> [What the task requires]
Using the listing below, print exactly everything from the line with "Напомним, утром 16" down to the line with "Dafür wird die", both included, and nothing more.

> [Material provided]

+++

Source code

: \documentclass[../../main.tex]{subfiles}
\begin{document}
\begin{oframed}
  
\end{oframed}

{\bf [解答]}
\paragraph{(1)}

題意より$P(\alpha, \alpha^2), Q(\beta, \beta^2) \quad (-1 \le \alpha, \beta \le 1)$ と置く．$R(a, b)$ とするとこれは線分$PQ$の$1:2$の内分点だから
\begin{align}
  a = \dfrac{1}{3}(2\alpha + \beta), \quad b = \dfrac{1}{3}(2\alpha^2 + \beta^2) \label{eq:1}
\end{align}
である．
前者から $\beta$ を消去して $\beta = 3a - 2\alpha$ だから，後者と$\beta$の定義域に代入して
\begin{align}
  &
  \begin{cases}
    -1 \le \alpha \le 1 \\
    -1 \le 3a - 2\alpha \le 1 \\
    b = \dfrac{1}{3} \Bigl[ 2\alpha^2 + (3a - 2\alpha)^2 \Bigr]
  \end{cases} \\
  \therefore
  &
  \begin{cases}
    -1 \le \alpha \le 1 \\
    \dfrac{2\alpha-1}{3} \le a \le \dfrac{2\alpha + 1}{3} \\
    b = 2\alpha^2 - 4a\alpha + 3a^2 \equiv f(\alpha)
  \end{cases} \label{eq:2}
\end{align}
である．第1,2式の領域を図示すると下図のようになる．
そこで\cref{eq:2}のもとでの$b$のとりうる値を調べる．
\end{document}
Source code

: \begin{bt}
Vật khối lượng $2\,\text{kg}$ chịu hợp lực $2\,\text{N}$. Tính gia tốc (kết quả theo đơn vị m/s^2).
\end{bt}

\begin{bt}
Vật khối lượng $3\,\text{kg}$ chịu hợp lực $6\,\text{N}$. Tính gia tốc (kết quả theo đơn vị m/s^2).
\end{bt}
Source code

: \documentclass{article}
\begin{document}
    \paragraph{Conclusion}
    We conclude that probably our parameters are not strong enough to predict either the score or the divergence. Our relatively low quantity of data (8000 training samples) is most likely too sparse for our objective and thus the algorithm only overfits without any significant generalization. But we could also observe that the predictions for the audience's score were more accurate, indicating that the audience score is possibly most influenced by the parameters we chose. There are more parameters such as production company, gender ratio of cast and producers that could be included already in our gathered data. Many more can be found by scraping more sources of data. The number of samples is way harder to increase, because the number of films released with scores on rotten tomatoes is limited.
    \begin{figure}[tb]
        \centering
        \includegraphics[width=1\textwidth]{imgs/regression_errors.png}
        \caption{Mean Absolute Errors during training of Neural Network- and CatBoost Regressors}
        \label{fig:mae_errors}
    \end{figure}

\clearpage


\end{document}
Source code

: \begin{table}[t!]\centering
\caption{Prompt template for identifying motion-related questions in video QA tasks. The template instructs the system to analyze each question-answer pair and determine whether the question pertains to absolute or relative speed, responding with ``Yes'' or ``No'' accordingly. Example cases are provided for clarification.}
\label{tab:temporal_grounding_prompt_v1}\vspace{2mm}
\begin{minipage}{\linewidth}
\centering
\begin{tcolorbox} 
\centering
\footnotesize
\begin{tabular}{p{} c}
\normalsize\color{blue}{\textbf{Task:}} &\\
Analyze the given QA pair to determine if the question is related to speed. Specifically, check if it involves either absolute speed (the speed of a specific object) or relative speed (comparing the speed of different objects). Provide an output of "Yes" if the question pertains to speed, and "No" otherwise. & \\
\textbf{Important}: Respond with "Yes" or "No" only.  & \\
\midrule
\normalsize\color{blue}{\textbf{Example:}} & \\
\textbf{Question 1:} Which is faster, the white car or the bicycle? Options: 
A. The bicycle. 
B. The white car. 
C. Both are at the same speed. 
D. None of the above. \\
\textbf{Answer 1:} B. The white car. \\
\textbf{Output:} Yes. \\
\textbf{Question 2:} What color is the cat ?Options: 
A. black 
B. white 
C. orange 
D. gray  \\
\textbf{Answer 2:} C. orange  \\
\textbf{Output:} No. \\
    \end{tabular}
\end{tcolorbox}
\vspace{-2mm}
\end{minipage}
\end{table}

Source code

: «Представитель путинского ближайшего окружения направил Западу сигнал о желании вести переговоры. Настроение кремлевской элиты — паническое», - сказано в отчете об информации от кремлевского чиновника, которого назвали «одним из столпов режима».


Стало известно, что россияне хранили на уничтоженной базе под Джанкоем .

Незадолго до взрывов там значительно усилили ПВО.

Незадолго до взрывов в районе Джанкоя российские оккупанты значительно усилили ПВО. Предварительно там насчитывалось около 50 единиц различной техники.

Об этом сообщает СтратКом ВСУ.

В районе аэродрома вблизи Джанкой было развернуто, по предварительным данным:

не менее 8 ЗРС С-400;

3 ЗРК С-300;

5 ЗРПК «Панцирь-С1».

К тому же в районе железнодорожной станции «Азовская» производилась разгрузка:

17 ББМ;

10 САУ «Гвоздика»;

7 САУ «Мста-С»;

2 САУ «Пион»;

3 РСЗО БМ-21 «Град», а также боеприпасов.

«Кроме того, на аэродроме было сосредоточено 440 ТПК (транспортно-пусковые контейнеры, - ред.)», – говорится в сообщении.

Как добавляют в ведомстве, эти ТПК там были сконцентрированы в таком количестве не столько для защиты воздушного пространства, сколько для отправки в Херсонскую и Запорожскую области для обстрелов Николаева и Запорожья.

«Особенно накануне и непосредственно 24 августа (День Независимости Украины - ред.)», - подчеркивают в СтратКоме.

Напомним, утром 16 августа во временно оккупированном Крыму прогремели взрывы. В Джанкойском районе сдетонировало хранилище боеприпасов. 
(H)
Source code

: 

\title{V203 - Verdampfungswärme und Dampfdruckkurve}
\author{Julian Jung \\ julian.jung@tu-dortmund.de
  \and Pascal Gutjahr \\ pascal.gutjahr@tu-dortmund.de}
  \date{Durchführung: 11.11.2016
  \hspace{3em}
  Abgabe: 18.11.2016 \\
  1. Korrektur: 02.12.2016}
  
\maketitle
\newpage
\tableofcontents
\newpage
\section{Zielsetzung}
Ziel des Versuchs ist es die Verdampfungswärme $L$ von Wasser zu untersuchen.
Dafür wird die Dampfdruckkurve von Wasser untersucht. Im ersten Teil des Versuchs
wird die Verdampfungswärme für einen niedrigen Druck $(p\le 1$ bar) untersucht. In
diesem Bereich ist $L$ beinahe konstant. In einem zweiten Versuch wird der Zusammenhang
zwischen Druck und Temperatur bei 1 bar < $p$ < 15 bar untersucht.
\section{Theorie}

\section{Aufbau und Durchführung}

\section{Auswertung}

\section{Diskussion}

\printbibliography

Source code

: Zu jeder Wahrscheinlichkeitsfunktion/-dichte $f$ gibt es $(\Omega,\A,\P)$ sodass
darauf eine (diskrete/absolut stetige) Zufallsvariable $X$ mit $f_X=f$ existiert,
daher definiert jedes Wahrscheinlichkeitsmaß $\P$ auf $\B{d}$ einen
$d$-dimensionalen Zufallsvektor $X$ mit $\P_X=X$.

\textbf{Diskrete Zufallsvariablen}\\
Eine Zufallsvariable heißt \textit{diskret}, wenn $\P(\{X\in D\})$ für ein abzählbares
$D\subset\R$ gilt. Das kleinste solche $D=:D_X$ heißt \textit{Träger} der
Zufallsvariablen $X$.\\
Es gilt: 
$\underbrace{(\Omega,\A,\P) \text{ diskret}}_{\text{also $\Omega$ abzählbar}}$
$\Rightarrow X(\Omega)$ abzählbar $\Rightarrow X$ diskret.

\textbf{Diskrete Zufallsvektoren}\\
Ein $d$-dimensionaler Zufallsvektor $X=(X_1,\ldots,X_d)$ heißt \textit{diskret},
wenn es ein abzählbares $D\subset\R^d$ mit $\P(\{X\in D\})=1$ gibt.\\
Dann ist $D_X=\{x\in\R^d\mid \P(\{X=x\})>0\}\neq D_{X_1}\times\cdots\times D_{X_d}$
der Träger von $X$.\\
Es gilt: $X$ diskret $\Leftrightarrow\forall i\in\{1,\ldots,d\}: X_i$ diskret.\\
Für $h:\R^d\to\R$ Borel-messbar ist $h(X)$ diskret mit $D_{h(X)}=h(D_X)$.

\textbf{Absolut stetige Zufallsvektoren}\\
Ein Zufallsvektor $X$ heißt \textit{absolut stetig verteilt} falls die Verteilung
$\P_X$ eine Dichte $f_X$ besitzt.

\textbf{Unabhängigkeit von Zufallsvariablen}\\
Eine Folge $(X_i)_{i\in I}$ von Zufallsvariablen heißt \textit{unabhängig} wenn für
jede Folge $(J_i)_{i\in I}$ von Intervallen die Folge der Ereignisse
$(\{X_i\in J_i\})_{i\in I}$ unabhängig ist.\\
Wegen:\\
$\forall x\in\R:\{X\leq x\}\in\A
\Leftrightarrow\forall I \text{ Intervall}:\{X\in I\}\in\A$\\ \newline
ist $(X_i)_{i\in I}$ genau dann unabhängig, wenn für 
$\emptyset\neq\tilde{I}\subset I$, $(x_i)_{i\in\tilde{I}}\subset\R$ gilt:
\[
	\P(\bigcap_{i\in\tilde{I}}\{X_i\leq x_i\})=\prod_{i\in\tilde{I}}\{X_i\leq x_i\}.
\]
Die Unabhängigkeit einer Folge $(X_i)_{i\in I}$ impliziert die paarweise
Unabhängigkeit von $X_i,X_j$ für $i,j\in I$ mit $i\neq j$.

+++

> [Completed task]
Напомним, утром 16 августа во временно оккупированном Крыму прогремели взрывы. В Джанкойском районе сдетонировало хранилище боеприпасов. 
(H)
Source code

: 

\title{V203 - Verdampfungswärme und Dampfdruckkurve}
\author{Julian Jung \\ julian.jung@tu-dortmund.de
  \and Pascal Gutjahr \\ pascal.gutjahr@tu-dortmund.de}
  \date{Durchführung: 11.11.2016
  \hspace{3em}
  Abgabe: 18.11.2016 \\
  1. Korrektur: 02.12.2016}
  
\maketitle
\newpage
\tableofcontents
\newpage
\section{Zielsetzung}
Ziel des Versuchs ist es die Verdampfungswärme $L$ von Wasser zu untersuchen.
Dafür wird die Dampfdruckkurve von Wasser untersucht. Im ersten Teil des Versuchs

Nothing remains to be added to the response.